[Diy_efi] Fw: wide-band O2 sensor comparison

Garfield Willis garwillis at msn.com
Mon Aug 12 16:03:45 GMT 2002


I've posted this on efi332 also, because the pukes-that-be on diy may
block this from being posted over there.

On Fri, 11 Aug 1995 00:34:45 -0400, "Bruce" <nacelp at bright.net> wrote:

>> The readings at the two conditions agreed within less than half an
>> air/fuel ratio.
>> Idle in neutral:
>> ETAS WB-O2
>> 11.05 1.6 (10.69)
>> 12.05 1.95 (11.96)
>> 13.1 2.26 (13.3)
>> 13.5 2.35 (13.8)
>> 14.6 2.48
>> 16.1 2.63
>>
>> Brake torque to ~1200 RPM:
>> ETAS WB-O2
>> 11.05 1.58 (10.65)
>> 12.0 1.86 (11.5)
>> 13.0 2.16 (12.8)
>> 13.45 2.29 (13.57)
>> 14.55 2.46 (14.4)
>> 15.75 2.58

>Like I have said from the beginning, not a Lab grade devise, and for the
>average mechanic just wanting to get close, it works for me.
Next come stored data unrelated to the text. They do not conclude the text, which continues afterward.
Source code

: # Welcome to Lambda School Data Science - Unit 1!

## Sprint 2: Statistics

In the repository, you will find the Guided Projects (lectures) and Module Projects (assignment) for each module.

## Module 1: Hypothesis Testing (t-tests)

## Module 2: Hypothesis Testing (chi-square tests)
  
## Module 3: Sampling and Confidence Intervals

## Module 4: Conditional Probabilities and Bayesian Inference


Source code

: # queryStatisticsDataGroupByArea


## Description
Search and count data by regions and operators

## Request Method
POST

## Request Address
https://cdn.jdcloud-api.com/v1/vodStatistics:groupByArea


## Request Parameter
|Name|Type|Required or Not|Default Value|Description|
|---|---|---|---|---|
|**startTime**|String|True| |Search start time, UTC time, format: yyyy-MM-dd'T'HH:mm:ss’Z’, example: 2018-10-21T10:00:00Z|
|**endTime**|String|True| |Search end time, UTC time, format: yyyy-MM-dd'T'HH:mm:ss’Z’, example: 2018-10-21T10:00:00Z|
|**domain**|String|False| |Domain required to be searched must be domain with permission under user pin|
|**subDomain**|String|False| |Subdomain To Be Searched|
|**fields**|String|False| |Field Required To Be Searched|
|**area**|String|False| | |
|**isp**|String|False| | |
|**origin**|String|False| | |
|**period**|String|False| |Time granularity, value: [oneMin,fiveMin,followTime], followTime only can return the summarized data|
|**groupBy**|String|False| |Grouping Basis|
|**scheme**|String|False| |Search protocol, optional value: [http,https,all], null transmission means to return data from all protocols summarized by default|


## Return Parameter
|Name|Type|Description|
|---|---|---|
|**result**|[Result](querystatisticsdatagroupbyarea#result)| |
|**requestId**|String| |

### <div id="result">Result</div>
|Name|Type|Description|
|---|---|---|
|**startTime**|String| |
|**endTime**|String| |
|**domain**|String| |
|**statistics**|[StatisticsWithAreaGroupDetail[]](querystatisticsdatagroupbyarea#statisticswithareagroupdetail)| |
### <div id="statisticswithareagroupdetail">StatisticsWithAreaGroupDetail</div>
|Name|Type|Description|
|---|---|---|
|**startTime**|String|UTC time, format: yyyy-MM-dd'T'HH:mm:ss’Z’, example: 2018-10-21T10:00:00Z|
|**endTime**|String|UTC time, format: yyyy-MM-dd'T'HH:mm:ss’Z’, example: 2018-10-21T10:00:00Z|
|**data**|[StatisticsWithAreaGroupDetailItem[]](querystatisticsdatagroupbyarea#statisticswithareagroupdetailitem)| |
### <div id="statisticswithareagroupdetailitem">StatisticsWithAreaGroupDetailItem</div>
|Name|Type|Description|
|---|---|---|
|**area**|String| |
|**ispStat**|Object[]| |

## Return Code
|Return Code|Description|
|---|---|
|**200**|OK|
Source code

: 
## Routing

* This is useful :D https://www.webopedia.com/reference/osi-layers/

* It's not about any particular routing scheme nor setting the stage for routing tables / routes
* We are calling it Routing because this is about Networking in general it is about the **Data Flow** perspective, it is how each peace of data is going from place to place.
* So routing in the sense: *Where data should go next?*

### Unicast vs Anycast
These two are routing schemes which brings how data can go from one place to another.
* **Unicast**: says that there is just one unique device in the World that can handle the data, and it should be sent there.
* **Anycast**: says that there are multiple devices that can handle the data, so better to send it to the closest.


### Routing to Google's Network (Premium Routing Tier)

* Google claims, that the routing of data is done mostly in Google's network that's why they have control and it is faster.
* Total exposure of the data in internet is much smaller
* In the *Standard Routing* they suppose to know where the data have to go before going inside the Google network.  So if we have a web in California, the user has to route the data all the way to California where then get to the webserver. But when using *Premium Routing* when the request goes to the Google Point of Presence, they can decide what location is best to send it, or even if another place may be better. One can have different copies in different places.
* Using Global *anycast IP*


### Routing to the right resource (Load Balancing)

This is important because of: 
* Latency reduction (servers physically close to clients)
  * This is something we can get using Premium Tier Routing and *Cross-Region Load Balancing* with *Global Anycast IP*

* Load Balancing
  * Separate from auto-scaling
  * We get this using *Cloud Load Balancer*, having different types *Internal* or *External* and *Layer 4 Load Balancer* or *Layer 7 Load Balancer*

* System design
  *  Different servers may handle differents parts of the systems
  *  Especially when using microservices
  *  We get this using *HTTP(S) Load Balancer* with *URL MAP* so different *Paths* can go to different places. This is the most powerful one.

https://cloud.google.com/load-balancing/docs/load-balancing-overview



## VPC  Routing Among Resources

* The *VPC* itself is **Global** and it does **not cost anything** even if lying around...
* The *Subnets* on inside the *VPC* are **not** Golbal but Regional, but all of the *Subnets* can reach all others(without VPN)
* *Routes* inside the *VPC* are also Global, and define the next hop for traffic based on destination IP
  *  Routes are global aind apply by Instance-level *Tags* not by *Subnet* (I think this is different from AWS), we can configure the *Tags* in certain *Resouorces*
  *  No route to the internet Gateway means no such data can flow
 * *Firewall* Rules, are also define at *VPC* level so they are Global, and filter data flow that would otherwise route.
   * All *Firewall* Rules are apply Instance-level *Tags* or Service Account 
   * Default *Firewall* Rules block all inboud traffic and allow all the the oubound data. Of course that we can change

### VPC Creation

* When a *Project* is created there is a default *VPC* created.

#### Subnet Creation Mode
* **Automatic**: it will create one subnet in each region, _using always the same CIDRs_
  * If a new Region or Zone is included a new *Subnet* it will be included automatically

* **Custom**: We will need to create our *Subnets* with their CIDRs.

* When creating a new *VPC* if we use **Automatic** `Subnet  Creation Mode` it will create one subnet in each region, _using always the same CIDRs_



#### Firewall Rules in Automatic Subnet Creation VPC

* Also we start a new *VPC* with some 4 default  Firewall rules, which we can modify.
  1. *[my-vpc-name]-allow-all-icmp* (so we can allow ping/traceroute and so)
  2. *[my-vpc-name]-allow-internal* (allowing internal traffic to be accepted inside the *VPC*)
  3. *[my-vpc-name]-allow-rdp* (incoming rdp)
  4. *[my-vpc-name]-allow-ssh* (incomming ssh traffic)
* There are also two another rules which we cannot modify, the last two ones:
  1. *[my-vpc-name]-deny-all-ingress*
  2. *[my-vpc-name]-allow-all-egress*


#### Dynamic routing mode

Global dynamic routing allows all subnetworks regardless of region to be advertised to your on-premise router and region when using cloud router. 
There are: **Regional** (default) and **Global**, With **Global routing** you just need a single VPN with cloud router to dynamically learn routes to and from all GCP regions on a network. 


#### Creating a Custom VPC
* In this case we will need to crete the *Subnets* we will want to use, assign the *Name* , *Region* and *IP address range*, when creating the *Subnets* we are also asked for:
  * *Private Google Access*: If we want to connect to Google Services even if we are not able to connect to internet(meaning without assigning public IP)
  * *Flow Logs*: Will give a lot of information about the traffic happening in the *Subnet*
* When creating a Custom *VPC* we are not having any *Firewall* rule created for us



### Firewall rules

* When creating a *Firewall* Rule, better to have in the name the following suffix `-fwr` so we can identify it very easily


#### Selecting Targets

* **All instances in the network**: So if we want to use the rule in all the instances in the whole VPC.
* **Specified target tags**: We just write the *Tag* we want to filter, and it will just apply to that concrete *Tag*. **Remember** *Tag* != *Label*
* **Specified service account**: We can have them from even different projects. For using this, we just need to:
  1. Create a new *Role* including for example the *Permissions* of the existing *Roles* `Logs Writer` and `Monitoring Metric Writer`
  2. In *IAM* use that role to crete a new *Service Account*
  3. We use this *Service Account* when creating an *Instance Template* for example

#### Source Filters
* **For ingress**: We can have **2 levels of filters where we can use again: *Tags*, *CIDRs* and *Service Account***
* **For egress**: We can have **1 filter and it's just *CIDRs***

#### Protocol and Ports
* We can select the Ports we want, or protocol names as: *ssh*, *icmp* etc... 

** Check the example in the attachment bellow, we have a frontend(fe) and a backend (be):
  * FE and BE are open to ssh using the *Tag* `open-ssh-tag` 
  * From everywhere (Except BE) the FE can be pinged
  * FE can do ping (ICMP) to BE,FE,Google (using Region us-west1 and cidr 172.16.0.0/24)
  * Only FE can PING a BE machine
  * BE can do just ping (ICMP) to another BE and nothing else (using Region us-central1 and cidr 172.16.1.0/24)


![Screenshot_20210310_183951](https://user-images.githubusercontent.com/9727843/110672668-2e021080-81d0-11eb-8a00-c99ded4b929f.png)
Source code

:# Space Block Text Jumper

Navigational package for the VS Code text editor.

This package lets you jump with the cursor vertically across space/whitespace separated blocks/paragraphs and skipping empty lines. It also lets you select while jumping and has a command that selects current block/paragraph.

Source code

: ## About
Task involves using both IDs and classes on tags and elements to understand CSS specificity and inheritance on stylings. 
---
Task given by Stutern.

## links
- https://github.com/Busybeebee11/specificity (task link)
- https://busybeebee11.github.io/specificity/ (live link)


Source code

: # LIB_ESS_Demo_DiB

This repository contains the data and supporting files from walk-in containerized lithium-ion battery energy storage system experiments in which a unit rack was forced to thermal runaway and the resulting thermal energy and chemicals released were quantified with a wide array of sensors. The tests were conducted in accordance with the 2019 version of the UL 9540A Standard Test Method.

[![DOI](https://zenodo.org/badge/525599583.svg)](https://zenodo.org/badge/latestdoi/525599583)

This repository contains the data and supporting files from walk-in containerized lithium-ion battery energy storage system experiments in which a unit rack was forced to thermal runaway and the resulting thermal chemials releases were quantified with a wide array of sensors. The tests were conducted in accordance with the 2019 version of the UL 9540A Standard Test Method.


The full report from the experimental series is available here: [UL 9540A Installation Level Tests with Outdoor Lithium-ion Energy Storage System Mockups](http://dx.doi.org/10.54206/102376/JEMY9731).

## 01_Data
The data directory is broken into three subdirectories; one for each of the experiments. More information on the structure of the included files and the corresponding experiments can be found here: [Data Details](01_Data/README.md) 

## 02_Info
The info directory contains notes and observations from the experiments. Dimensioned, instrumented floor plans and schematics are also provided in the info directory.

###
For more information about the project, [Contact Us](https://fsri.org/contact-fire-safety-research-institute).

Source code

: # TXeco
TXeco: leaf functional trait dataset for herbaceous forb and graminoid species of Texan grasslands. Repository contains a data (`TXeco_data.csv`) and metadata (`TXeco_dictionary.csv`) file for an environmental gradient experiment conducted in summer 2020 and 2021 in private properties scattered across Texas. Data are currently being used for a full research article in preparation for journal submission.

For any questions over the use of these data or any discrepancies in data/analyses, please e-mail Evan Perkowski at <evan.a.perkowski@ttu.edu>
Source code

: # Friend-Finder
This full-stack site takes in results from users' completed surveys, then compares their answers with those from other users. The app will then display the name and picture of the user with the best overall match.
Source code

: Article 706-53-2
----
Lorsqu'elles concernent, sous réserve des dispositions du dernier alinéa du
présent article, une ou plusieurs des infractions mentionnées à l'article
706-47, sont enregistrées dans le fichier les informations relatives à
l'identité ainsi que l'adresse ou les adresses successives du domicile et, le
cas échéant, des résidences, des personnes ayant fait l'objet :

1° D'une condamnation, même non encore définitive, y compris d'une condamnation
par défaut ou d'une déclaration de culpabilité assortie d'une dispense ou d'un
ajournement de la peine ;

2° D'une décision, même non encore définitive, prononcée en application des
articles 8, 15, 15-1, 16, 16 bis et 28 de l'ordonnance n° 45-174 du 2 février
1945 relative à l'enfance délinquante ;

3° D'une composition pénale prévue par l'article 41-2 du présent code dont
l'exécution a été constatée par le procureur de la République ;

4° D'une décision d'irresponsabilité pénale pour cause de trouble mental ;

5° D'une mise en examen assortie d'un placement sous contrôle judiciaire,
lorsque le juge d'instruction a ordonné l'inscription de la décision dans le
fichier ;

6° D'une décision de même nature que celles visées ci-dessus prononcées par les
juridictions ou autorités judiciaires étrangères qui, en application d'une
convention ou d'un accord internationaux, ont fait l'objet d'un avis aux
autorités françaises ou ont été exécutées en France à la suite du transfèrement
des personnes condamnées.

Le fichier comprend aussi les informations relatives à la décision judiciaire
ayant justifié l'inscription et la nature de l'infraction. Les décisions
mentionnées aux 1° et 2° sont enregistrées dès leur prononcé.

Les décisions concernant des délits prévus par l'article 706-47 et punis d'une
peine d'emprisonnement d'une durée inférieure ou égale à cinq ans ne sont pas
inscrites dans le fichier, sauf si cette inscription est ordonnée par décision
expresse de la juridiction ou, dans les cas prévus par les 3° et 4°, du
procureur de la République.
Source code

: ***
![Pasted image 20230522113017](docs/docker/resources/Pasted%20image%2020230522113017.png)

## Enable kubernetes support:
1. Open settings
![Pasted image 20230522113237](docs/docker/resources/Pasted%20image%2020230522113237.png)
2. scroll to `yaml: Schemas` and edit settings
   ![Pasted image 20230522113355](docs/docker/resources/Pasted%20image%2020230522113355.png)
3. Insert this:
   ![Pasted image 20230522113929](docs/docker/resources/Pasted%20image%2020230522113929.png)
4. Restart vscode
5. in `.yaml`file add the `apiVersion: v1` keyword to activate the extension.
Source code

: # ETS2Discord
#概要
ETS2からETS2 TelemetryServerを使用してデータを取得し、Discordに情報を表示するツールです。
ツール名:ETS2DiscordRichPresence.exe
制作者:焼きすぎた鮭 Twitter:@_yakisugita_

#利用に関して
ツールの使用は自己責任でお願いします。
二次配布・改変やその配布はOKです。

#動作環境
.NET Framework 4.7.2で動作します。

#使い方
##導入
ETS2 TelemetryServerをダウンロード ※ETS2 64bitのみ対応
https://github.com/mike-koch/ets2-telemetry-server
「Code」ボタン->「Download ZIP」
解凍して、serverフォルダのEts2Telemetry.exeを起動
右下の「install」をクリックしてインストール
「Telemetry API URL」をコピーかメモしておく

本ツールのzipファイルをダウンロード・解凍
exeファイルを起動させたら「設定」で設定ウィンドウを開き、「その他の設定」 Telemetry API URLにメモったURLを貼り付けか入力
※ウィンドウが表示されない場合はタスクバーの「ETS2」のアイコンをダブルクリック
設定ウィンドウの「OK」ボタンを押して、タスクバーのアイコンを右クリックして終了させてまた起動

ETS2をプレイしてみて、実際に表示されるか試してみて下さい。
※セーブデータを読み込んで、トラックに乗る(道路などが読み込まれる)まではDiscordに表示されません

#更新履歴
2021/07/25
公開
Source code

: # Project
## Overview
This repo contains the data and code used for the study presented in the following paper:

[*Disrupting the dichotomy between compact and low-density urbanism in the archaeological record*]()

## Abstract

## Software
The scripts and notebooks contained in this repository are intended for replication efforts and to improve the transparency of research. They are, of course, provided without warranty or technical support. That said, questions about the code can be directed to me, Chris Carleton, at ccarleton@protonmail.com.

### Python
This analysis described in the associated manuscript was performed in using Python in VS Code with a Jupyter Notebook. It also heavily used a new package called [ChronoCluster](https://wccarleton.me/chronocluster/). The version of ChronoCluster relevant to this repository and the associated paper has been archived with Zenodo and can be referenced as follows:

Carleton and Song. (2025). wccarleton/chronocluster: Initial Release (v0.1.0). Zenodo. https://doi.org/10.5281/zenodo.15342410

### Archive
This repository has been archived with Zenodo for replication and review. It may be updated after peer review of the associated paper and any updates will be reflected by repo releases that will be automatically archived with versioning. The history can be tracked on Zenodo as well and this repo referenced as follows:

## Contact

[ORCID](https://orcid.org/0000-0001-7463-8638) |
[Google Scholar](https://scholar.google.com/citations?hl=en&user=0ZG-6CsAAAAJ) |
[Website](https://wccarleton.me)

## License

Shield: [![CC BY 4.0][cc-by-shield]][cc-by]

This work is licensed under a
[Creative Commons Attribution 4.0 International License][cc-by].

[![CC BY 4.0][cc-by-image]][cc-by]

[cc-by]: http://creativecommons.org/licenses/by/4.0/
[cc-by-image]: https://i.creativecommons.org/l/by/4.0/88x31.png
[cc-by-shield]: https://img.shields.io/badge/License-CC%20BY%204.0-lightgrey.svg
And like I have been saying from the dweebOmeter's beginning, you
apparently haven't even a clue what an iceberg lies beneath this one
little piece of data. You go try those tests on a large lot of sensors
under the same conditions, and that whopping 0.5AFR error you see above
is going to show up on the *OTHER side of actual* as well. What you're
seeing is about the norm of skew on ONE side of the data. Since you've
only tested with one sensor, you're seeing the error off of actual for
just one case; your particular sensor & circuit reads richer than actual
by 0.5AFR, another will do the same to you only read leaner than actual
by about that same amount. Over a large lot of sensors, you're going to
see some measuring 12.5 when the actual is 12.0, which means you'll see
a nominal error band of a WHOLE freaking AFR. Actual 12.0AFR: dweeb
range of readings (11.5-12.5). You bet your ass this isn't "lab grade".
It isn't "commercial grade", it isn't "instrument grade", it isn't even
"hobby grade", it's not ANY "grade"; all you can say is it's just
"horse-shoes close".

Now I hope people will consider what this means, when as I've been
trying to point out, you try to compare YOUR AFR readings with someone
elses, or on the dyno, or readings you took yourself with one sensor,
and are now using a replacement. In the most critical range around the
12s, when one person says they're reading 12.5, another may get 12.0
another 13! Switch sensors and you yourself can't even compare notes
with your own previous readings.

That's the point about accuracy. If you don't have it, you're pissin in
the dark. I've seen Bruce posting about how his motor "likes"
12.2-12.3AFR or some such, as if he could achieve a 0.1AFR accuracy.
=46act is, he doesn't actually know if that's 11.7AFR or 12.7AFR without
an ETAS to compare it with. Swap out the sensor, or use another dweeb,
and YMMV over a range of a whole stinking AFR.

Our own massive gas-bench testing on over 60 sensors with two different
dweebs also shows about a 1+AFR slop (error band), due partly to circuit
design flaws and partly to calibration errors. Do some more testing, and
I won't have to even spend the time formatting and graphing our own pile
data to prove the thing's a POS. You'll have proved it yourself. All you
guys had to do was do this testing with a decent lot size of sensors, to
see the error spread. Pretty late in the game to be waking up and
smelling the coffee.

Like I've said, you're NOT measuring AFRs with this device; you're
measuring a scale of arbitrary (and at least hopefully monotonic)
numbers that say "richer" or "leaner" from stoich, with some greater
accuracy & precision than a NB sensor to be sure, but NOT accurate
enough to actual call those numbers AFR measurements.